- [Exercise requirements]: For the word "world", find each line in the entries where it occurs and copy that line.

[Stored entries]
- Opening Delimiter -
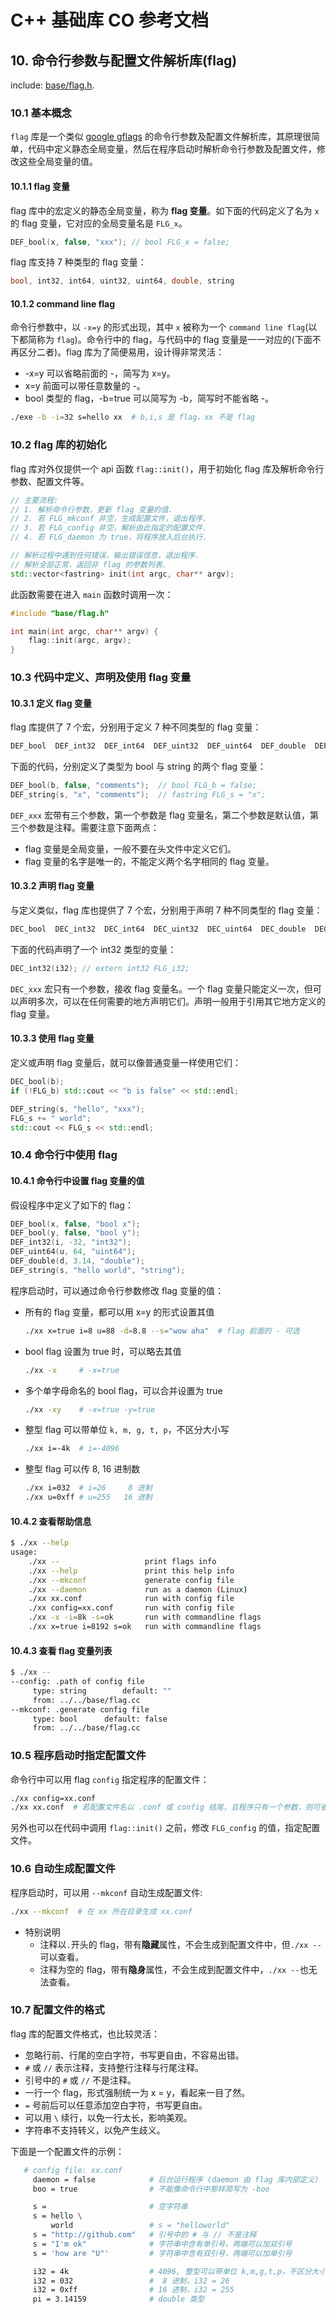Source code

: # C++ 基础库 CO 参考文档

## 10. 命令行参数与配置文件解析库(flag)

include: [base/flag.h](https://github.com/idealvin/co/blob/master/base/flag.h).

### 10.1 基本概念

`flag` 库是一个类似 [google gflags](https://github.com/gflags/gflags) 的命令行参数及配置文件解析库，其原理很简单，代码中定义静态全局变量，然后在程序启动时解析命令行参数及配置文件，修改这些全局变量的值。

#### 10.1.1 flag 变量

flag 库中的宏定义的静态全局变量，称为 **flag 变量**。如下面的代码定义了名为 `x` 的 flag 变量，它对应的全局变量名是 `FLG_x`。
```cpp
DEF_bool(x, false, "xxx"); // bool FLG_x = false;
```

flag 库支持 7 种类型的 flag 变量：
```cpp
bool, int32, int64, uint32, uint64, double, string
```

#### 10.1.2 command line flag

命令行参数中，以 `-x=y` 的形式出现，其中 `x` 被称为一个 `command line flag`(以下都简称为 `flag`)。命令行中的 flag，与代码中的 flag 变量是一一对应的(下面不再区分二者)。flag 库为了简便易用，设计得非常灵活：

- -x=y 可以省略前面的 -，简写为 x=y。
- x=y 前面可以带任意数量的 -。
- bool 类型的 flag，-b=true 可以简写为 -b，简写时不能省略 -。

```sh
./exe -b -i=32 s=hello xx  # b,i,s 是 flag，xx 不是 flag
```

### 10.2 flag 库的初始化

flag 库对外仅提供一个 api 函数 `flag::init()`，用于初始化 flag 库及解析命令行参数、配置文件等。

```cpp
// 主要流程:
// 1. 解析命令行参数，更新 flag 变量的值.
// 2. 若 FLG_mkconf 非空，生成配置文件，退出程序.
// 3. 若 FLG_config 非空，解析由此指定的配置文件.
// 4. 若 FLG_daemon 为 true，将程序放入后台执行.

// 解析过程中遇到任何错误，输出错误信息，退出程序.
// 解析全部正常，返回非 flag 的参数列表.
std::vector<fastring> init(int argc, char** argv);
```

此函数需要在进入 `main` 函数时调用一次：

```cpp
#include "base/flag.h"

int main(int argc, char** argv) {
    flag::init(argc, argv);
}
```

### 10.3 代码中定义、声明及使用 flag 变量

#### 10.3.1 定义 flag 变量

flag 库提供了 7 个宏，分别用于定义 7 种不同类型的 flag 变量：
```cpp
DEF_bool  DEF_int32  DEF_int64  DEF_uint32  DEF_uint64  DEF_double  DEF_string
```

下面的代码，分别定义了类型为 bool 与 string 的两个 flag 变量：
```cpp
DEF_bool(b, false, "comments");  // bool FLG_b = false;
DEF_string(s, "x", "comments");  // fastring FLG_s = "x";
```

`DEF_xxx` 宏带有三个参数，第一个参数是 flag 变量名，第二个参数是默认值，第三个参数是注释。需要注意下面两点：

- flag 变量是全局变量，一般不要在头文件中定义它们。
- flag 变量的名字是唯一的，不能定义两个名字相同的 flag 变量。

#### 10.3.2 声明 flag 变量

与定义类似，flag 库也提供了 7 个宏，分别用于声明 7 种不同类型的 flag 变量：
```cpp
DEC_bool  DEC_int32  DEC_int64  DEC_uint32  DEC_uint64  DEC_double  DEC_string
```

下面的代码声明了一个 int32 类型的变量：
```cpp
DEC_int32(i32); // extern int32 FLG_i32;
```

`DEC_xxx` 宏只有一个参数，接收 flag 变量名。一个 flag 变量只能定义一次，但可以声明多次，可以在任何需要的地方声明它们。声明一般用于引用其它地方定义的 flag 变量。

#### 10.3.3 使用 flag 变量

定义或声明 flag 变量后，就可以像普通变量一样使用它们：
```cpp
DEC_bool(b);
if (!FLG_b) std::cout << "b is false" << std::endl;

DEF_string(s, "hello", "xxx");
FLG_s += " world";
std::cout << FLG_s << std::endl;
```

### 10.4 命令行中使用 flag

#### 10.4.1 命令行中设置 flag 变量的值

假设程序中定义了如下的 flag：
```cpp
DEF_bool(x, false, "bool x");
DEF_bool(y, false, "bool y");
DEF_int32(i, -32, "int32");
DEF_uint64(u, 64, "uint64");
DEF_double(d, 3.14, "double");
DEF_string(s, "hello world", "string");
```

程序启动时，可以通过命令行参数修改 flag 变量的值：

* 所有的 flag 变量，都可以用 x=y 的形式设置其值

  ```sh
  ./xx x=true i=8 u=88 -d=8.8 --s="wow aha"  # flag 前面的 - 可选
  ```

* bool flag 设置为 true 时，可以略去其值

  ```sh
  ./xx -x     # -x=true
  ```

* 多个单字母命名的 bool flag，可以合并设置为 true

  ```sh
  ./xx -xy    # -x=true -y=true
  ```

* 整型 flag 可以带单位 `k, m, g, t, p`，不区分大小写

  ```sh
  ./xx i=-4k  # i=-4096
  ```

* 整型 flag 可以传 8, 16 进制数

  ```sh
  ./xx i=032  # i=26     8 进制
  ./xx u=0xff # u=255   16 进制
  ```

#### 10.4.2 查看帮助信息

```sh
$ ./xx --help
usage:
    ./xx --                   print flags info
    ./xx --help               print this help info
    ./xx --mkconf             generate config file
    ./xx --daemon             run as a daemon (Linux)
    ./xx xx.conf              run with config file
    ./xx config=xx.conf       run with config file
    ./xx -x -i=8k -s=ok       run with commandline flags
    ./xx x=true i=8192 s=ok   run with commandline flags
```

#### 10.4.3 查看 flag 变量列表

```sh
$ ./xx --
--config: .path of config file
	 type: string	     default: ""
	 from: ../../base/flag.cc
--mkconf: .generate config file
	 type: bool	     default: false
	 from: ../../base/flag.cc
```

### 10.5 程序启动时指定配置文件

命令行中可以用 flag `config` 指定程序的配置文件：
```sh
./xx config=xx.conf
./xx xx.conf  # 若配置文件名以 .conf 或 config 结尾，且程序只有一个参数，则可省略 config=
```

另外也可以在代码中调用 `flag::init()` 之前，修改 `FLG_config` 的值，指定配置文件。

### 10.6 自动生成配置文件

程序启动时，可以用 `--mkconf` 自动生成配置文件: 
```sh
./xx --mkconf  # 在 xx 所在目录生成 xx.conf
```

- 特别说明
    - 注释以`.`开头的 flag，带有**隐藏**属性，不会生成到配置文件中，但`./xx --`可以查看。
    - 注释为空的 flag，带有**隐身**属性，不会生成到配置文件中，`./xx --`也无法查看。

### 10.7 配置文件的格式

flag 库的配置文件格式，也比较灵活：

- 忽略行前、行尾的空白字符，书写更自由，不容易出错。
- `#` 或 `//` 表示注释，支持整行注释与行尾注释。
- 引号中的 `#` 或 `//` 不是注释。
- 一行一个 flag，形式强制统一为 x = y，看起来一目了然。
- `=` 号前后可以任意添加空白字符，书写更自由。
- 可以用 `\` 续行，以免一行太长，影响美观。
- 字符串不支持转义，以免产生歧义。

下面是一个配置文件的示例：

```sh
   # config file: xx.conf
     daemon = false            # 后台运行程序 (daemon 由 flag 库内部定义)
     boo = true                # 不能像命令行中那样简写为 -boo

     s =                       # 空字符串
     s = hello \
         world                 # s = "helloworld"
     s = "http://github.com"   # 引号中的 # 与 // 不是注释
     s = "I'm ok"              # 字符串中含有单引号，两端可以加双引号
     s = 'how are "U"'         # 字符串中含有双引号，两端可以加单引号

     i32 = 4k                  # 4096, 整型可以带单位 k,m,g,t,p，不区分大小写
     i32 = 032                 #  8 进制，i32 = 26
     i32 = 0xff                # 16 进制，i32 = 255
     pi = 3.14159              # double 类型
```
- Closing Delimiter -
- [Response to this exercise]:
FLG_s += " world";
DEF_string(s, "hello world", "string");
         world                 # s = "helloworld"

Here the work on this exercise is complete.